╔══

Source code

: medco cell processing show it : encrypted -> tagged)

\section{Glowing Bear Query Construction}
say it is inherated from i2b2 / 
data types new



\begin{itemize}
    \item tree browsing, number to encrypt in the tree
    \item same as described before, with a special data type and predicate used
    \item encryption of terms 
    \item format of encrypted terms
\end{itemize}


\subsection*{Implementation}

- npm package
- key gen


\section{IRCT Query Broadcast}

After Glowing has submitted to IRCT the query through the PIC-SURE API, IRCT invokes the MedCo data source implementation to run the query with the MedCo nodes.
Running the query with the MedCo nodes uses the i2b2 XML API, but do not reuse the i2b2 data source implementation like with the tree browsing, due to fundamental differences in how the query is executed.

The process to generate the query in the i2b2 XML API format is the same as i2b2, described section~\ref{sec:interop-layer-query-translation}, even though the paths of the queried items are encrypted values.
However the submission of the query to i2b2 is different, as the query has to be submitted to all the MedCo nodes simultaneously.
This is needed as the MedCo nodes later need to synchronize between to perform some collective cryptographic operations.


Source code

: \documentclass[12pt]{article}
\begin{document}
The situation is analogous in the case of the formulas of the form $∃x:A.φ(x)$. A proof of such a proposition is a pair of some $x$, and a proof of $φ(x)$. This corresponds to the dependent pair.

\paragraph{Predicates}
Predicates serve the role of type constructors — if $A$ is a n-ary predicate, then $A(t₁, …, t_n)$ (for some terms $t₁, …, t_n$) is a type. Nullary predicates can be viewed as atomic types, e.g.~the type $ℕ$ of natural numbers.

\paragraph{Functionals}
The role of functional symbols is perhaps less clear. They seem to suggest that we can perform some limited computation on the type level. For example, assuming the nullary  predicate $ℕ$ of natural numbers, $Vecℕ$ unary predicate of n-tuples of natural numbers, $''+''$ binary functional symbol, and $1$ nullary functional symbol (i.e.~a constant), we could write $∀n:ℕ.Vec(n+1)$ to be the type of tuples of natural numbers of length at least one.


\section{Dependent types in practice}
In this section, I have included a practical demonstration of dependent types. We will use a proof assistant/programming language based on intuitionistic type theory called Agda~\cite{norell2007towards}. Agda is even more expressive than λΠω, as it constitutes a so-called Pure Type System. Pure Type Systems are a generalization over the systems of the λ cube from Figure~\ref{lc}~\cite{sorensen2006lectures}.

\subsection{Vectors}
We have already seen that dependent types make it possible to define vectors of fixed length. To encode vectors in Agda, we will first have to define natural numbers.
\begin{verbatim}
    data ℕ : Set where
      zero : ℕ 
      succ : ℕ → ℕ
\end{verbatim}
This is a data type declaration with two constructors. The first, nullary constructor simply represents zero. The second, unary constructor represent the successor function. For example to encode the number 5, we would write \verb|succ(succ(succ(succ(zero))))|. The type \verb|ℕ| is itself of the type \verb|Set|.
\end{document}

╚══

▶ What to work on:
In how many lines of the material above does the word "submitted" appear? Reply with the number only.

▶ Task solution:
2